As an example, a tech company would likely place a junior level software developer at Grade 1, a senior software developer at Grade 2, a software architect at Grade 3, and a software development manager at Grade 4.
6. Create Salary Ranges within Pay Grades
Using your defined pay grades, you can create salary ranges. This is where your compensation philosophy comes into play.
If you want to meet the market, you’ll define the midpoint of your salary range at the 50th percentile using the salary data you gathered. If you want to lead the market, you might set your midpoint around the 60th percentile instead.
Then, you can calculate the minimum and maximum salary for each range. Do this by considering the spread for each range. This is up to you, but it’s best not to allow a spread that’s too broad. Narrower ranges keep pay grades more defined to avoid pay inequities and salary compression down the road.
It’s common for companies to use a spread no higher than 40%. So, if your midpoint is $80,000, your maximum would be $96,000 ($80,000 x 1.2) and your minimum would be $64,000 ($80,000 x 0.8).
Now, what happens if an employee reaches the maximum salary for their range but hasn’t earned the qualifications to move into another salary range?
This sometimes happens, and you don’t want to leave employees stuck in one spot. It’s important to keep an eye on employees who may be moving quickly up the ladder in terms of salary.
Sometimes, offering bonuses for performance can be a better reward than increasing their base pay. It offers cash that doesn’t affect their salary range progress while still giving them the recognition they deserve. For example, earning a new credential might qualify an employee for a raise, but exceeding their quarterly sales goal could be met with a bonus rather than a raise.
How To Refresh Salary Ranges (And Why You Should)
Most companies complete a compensation cycle each year. That means that they review employee compensation, conduct a pay equity analysis, and update salary ranges each year to keep compensation fresh and fair.

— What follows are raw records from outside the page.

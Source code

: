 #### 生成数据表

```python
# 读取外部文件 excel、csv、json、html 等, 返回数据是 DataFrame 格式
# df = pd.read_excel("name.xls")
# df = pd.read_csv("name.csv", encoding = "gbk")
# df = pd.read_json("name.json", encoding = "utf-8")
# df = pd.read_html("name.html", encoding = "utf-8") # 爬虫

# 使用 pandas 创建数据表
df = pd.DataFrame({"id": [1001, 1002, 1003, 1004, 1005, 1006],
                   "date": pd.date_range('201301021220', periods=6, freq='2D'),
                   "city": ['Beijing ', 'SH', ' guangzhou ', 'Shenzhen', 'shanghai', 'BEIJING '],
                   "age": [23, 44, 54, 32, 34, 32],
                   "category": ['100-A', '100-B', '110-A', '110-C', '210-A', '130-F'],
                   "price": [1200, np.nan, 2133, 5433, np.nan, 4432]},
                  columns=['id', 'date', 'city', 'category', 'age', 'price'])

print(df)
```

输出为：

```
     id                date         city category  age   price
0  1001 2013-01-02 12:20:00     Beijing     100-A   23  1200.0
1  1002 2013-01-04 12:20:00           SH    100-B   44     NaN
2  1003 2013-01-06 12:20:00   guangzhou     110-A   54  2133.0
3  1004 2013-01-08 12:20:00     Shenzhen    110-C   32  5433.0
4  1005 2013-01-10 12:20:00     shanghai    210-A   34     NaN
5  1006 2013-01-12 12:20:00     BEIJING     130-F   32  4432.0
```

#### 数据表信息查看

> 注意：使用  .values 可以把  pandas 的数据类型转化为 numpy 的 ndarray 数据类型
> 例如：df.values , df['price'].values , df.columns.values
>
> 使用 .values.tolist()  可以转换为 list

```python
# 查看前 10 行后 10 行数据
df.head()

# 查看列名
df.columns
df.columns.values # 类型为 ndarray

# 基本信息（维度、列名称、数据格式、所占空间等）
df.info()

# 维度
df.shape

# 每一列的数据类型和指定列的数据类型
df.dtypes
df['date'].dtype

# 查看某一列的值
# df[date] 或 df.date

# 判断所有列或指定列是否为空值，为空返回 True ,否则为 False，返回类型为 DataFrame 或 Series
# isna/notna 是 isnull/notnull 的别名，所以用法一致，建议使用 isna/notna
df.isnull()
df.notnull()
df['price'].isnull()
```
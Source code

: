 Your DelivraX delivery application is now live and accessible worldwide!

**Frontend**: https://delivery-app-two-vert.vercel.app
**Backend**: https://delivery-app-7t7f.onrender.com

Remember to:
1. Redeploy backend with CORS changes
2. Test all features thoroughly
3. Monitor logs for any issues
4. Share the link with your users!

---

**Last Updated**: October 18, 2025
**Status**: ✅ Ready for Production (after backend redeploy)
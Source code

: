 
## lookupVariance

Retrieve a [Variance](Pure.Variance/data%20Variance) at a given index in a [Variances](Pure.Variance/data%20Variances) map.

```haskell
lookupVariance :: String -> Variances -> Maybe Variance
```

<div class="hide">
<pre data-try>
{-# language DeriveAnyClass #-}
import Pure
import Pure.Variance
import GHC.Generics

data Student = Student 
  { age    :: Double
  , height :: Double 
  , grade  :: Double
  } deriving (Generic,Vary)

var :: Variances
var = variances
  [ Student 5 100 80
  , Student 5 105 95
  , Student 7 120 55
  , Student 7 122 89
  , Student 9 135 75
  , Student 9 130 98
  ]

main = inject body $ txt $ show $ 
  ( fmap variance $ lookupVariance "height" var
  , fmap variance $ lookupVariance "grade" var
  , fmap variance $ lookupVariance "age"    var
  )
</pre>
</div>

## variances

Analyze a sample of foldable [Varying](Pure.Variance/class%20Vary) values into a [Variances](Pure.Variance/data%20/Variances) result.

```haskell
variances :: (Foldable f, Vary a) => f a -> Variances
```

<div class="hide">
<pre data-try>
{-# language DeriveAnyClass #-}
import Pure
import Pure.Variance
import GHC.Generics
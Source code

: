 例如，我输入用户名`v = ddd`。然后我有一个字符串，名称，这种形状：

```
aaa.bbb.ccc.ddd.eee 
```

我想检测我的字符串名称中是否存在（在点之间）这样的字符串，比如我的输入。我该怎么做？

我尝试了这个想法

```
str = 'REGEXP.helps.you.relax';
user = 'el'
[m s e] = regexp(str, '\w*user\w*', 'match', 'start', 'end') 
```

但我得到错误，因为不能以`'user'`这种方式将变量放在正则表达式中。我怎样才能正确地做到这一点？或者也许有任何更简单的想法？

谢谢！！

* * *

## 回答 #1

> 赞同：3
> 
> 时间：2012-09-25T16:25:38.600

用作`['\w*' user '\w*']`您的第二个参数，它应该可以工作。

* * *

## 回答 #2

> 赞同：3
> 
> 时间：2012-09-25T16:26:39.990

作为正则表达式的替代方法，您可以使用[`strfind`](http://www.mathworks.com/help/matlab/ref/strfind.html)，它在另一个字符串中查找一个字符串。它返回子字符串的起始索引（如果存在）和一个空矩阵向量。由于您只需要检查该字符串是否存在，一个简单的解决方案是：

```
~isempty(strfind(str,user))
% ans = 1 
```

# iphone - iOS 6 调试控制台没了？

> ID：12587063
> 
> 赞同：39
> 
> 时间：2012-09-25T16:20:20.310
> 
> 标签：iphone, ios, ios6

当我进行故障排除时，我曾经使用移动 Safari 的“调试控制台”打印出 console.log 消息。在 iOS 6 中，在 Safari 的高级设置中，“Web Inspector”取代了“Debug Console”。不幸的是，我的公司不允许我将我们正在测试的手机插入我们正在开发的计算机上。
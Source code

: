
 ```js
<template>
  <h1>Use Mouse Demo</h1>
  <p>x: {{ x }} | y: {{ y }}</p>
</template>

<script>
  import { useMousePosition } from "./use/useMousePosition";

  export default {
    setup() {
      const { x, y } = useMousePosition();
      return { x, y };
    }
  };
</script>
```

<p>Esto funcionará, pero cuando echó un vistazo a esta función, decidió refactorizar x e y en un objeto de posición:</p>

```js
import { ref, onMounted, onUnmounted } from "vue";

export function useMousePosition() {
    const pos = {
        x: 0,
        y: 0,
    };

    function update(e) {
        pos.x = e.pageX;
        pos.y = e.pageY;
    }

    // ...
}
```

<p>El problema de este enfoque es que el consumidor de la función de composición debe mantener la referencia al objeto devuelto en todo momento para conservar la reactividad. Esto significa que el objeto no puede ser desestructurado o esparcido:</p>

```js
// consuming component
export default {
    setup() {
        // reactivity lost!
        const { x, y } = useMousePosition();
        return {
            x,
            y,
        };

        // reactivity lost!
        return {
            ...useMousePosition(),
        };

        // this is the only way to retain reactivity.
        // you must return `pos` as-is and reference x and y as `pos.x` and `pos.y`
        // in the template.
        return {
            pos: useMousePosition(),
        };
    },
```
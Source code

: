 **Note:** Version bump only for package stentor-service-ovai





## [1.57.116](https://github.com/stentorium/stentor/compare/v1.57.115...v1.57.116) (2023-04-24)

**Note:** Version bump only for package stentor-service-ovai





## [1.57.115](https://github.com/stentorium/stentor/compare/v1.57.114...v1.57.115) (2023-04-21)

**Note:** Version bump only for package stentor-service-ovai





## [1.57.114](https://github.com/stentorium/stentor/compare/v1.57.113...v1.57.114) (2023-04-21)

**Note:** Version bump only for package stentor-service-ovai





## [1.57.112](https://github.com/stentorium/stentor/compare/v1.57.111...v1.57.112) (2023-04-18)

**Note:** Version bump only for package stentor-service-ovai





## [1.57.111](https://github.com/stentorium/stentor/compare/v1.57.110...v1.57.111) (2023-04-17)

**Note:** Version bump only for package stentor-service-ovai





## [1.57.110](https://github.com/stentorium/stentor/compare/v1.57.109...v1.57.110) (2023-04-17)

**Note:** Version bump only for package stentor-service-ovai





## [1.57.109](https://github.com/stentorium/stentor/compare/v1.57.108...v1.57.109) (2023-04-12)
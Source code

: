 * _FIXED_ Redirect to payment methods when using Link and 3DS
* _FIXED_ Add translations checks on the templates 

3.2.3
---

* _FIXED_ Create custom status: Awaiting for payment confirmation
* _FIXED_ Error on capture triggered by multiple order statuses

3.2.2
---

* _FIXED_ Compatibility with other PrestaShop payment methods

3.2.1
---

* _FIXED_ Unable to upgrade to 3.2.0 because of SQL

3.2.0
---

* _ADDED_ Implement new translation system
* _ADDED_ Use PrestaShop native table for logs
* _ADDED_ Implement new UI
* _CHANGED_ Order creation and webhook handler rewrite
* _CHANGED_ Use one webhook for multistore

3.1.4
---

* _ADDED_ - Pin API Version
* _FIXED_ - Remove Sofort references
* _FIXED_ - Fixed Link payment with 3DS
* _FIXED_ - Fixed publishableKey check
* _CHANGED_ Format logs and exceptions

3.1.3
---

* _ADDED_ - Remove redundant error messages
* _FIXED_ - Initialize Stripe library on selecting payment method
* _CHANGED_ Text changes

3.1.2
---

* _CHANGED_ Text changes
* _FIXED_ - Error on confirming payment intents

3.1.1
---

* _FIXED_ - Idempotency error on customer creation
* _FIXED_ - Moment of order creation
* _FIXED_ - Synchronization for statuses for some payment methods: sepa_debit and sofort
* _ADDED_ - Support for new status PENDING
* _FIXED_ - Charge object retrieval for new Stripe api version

It’s best practice. The last thing you want is for new employees to come in and make almost the same amount as someone who’s worked with your company for five years in the same role. That’s what can happen when job descriptions and salary ranges become outdated.
With the cost of living increasing steadily year by year, it’s equally important to collect new data and refresh salary ranges to align compensation accordingly. For example, you might set an annual goal to increase salary ranges across the board by 2-3% each year to adjust for the cost of living.
The good news is that once you have your first salary ranges complete, the process becomes easier each year. You already did most of the work and set your baseline; now it’s just a matter of updating job descriptions and using new data to refresh salary ranges.
Each year, look at individual salaries and take note of any employees who seem to progress too quickly or slowly through their salary ranges. Either situation could highlight potential issues with management, training, or job description inaccuracies.
Then, rely on your compensation benchmarking tool to lead you to the most current data for each role. Update your pay grades first, then move on to your salary ranges. Don’t forget to account for cost of living adjustments, if necessary.
It’s also a good idea to gather feedback from your workers at least a couple of times during the year. Ask them for full transparency in their feelings about pay without repercussion. It’s some of the most helpful data you can have to inform your compensation strategy and promote pay equity in your organization.